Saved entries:
————

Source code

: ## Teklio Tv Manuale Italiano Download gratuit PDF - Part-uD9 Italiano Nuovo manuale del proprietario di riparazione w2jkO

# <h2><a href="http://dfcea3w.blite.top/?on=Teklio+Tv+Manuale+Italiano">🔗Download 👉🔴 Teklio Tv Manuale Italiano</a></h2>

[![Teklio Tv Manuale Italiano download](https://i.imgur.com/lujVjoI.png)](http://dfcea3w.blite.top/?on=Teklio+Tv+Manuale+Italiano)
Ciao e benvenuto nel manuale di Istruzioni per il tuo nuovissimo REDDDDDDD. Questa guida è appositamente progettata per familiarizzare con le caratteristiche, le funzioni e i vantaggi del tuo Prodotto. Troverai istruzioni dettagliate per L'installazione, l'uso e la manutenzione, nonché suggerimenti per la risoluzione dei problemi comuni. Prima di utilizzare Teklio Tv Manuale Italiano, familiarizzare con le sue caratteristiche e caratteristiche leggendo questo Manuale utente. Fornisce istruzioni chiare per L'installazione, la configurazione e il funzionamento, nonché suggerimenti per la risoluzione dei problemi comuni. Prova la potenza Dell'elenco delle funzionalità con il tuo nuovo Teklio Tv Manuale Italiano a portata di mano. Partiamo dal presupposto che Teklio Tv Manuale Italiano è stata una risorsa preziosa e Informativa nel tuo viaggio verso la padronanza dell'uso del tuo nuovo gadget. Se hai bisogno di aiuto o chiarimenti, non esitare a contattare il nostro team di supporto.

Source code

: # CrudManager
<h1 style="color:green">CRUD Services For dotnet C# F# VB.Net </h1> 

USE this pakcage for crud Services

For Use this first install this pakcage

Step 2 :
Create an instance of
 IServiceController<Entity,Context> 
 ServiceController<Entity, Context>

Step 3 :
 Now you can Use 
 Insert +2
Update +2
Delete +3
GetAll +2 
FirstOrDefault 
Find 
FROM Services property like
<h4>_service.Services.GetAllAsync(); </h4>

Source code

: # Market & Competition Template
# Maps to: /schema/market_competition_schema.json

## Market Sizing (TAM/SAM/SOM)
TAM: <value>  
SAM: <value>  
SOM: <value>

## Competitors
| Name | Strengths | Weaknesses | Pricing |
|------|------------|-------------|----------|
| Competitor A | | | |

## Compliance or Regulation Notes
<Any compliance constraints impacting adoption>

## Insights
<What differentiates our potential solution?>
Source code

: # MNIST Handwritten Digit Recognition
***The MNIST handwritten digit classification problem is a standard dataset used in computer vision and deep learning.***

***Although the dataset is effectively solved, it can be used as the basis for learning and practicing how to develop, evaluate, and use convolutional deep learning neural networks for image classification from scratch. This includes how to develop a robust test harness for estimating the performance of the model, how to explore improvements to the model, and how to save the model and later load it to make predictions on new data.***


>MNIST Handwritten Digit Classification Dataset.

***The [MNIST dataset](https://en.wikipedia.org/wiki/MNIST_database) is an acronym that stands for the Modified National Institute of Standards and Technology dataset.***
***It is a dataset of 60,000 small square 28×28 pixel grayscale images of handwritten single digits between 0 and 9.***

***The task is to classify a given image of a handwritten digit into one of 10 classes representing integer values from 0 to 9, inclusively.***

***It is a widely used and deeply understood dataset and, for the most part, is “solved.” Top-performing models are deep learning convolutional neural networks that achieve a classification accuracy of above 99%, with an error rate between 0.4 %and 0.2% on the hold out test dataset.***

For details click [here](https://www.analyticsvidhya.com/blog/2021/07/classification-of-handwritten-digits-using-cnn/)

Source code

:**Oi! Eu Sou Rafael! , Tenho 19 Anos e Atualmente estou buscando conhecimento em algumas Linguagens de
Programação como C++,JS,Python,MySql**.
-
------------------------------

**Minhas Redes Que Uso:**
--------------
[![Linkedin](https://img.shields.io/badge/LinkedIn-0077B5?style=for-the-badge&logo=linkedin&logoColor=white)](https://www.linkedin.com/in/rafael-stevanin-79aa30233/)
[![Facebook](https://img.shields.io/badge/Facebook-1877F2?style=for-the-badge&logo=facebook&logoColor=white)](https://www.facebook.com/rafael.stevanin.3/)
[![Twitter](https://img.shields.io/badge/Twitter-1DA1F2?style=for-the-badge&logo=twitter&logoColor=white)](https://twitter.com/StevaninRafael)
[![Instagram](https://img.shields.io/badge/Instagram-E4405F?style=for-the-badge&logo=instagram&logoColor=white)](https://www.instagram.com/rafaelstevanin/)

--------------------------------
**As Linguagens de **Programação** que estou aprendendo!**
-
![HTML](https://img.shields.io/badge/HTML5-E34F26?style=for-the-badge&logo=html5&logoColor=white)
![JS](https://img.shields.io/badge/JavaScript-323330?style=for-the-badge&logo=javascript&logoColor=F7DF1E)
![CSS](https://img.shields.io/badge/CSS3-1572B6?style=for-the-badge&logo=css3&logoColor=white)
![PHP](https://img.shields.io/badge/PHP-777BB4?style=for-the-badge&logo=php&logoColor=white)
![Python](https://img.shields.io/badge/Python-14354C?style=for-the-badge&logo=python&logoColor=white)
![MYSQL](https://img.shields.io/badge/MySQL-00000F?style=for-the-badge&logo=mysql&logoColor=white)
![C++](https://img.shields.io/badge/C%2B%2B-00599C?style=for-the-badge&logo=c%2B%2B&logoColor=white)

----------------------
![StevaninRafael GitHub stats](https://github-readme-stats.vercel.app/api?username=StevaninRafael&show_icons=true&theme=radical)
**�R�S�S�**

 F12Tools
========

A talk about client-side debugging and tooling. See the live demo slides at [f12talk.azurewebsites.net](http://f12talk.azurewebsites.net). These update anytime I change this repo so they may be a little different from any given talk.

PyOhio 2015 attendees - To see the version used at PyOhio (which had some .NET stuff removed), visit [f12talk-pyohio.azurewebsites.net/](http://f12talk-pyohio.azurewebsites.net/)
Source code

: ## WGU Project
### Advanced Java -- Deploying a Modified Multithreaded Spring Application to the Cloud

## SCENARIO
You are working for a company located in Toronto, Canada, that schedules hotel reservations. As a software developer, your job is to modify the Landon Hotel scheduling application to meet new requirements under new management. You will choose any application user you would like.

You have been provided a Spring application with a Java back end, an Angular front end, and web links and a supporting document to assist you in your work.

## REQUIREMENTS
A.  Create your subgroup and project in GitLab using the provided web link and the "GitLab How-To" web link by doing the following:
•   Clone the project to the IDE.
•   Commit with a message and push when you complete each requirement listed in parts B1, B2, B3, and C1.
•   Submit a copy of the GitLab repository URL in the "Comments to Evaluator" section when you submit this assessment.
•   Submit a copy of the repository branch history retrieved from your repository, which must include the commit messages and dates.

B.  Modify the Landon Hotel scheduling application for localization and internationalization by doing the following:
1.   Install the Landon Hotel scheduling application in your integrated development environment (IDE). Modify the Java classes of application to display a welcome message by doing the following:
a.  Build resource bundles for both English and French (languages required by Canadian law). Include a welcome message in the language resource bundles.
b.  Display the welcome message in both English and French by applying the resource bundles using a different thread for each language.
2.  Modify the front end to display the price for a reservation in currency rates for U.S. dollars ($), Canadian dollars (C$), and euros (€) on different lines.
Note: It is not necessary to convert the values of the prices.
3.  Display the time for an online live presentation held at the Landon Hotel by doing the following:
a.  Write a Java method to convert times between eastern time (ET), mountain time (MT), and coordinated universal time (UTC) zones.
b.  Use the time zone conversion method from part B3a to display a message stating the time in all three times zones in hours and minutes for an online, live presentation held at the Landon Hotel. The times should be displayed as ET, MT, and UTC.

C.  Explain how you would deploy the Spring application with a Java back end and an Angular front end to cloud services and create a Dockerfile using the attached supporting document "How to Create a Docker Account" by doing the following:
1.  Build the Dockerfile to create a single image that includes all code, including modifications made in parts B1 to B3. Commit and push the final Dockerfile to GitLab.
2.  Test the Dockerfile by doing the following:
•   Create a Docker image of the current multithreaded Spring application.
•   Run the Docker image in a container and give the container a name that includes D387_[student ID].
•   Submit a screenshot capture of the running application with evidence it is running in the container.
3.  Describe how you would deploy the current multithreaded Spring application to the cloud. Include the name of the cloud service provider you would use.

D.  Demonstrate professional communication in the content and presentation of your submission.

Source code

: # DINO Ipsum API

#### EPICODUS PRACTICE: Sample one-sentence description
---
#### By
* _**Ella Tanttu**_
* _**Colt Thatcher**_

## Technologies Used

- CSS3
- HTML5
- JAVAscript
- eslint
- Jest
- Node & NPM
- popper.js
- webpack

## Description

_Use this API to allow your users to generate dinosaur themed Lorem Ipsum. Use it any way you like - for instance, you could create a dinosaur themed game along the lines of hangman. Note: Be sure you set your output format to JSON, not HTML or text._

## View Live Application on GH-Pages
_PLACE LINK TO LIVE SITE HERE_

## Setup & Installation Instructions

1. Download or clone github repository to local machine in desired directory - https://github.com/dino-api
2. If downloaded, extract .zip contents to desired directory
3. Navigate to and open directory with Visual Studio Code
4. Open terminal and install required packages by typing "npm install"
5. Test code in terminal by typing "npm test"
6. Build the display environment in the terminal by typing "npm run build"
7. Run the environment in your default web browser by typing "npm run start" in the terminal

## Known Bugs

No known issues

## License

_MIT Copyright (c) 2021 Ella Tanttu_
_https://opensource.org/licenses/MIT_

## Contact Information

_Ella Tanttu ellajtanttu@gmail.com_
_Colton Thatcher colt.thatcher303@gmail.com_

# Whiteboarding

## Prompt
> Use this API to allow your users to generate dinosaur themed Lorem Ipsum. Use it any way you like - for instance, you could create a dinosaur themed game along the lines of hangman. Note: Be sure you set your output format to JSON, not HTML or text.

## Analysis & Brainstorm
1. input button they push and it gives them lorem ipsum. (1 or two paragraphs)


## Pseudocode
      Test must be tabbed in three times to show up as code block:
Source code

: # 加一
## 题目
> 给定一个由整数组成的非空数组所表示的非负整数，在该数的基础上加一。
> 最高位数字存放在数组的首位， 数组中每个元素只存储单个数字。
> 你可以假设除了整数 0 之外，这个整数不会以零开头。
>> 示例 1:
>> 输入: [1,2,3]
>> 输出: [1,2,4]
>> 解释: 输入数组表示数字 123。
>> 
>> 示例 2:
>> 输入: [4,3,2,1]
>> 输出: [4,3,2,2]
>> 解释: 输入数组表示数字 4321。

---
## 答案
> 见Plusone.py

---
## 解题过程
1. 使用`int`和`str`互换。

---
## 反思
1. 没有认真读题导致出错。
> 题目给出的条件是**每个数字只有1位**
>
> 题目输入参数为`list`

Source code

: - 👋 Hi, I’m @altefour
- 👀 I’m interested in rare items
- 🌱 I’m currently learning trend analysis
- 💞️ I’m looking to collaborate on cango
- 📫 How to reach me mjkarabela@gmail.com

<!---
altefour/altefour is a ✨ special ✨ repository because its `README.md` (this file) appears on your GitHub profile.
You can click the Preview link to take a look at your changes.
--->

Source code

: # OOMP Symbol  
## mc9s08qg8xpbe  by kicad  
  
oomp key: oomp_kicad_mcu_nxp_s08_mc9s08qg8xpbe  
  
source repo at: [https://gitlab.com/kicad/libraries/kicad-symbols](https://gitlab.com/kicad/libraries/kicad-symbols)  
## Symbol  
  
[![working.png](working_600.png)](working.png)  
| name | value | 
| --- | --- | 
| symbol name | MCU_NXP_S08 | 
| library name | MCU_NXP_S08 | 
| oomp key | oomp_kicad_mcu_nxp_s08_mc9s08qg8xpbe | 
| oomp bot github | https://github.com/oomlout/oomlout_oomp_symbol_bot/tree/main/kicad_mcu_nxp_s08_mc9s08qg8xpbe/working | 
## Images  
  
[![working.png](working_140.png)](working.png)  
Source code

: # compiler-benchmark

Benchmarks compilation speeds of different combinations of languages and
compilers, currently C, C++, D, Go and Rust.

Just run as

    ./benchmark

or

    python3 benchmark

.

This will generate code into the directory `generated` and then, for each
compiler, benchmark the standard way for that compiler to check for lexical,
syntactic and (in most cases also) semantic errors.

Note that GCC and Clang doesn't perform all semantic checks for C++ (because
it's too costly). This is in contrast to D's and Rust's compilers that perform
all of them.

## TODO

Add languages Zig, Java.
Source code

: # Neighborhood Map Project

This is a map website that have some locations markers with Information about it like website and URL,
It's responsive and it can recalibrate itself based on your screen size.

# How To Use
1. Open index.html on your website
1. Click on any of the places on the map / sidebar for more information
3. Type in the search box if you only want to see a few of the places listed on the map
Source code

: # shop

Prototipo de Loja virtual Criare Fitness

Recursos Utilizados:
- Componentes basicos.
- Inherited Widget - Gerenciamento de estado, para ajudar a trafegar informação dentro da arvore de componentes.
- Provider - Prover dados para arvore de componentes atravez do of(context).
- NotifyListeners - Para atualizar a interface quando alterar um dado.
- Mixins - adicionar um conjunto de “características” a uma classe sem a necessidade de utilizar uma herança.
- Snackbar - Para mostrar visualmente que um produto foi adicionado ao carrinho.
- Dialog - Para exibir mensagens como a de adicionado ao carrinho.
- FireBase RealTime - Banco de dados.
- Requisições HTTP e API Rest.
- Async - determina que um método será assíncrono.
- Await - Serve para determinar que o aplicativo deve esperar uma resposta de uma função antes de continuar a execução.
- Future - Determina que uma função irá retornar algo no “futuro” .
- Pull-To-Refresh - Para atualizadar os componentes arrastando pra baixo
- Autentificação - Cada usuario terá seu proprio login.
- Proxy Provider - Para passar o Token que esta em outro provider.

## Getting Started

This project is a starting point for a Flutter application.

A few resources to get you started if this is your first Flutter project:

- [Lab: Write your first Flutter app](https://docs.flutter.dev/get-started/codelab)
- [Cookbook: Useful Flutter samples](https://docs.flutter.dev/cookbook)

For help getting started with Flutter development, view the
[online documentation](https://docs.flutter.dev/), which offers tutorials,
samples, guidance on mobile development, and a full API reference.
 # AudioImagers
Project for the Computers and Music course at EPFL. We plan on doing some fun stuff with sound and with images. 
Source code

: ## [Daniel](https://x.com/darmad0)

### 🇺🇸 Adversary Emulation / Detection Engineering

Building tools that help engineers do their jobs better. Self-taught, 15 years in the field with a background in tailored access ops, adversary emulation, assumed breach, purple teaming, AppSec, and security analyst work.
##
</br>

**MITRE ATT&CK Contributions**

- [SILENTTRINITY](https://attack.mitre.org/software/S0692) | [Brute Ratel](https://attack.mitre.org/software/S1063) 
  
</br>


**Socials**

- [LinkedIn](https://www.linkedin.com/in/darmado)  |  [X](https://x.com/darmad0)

————

**Brief:** Reproduce only the lines above, starting at the line with "- Autentificação - Cada" and ending at the line with "- [Lab: Write", exactly as written.

**Task result:**
- Autentificação - Cada usuario terá seu proprio login.
- Proxy Provider - Para passar o Token que esta em outro provider.

## Getting Started

This project is a starting point for a Flutter application.

A few resources to get you started if this is your first Flutter project:

- [Lab: Write your first Flutter app](https://docs.flutter.dev/get-started/codelab)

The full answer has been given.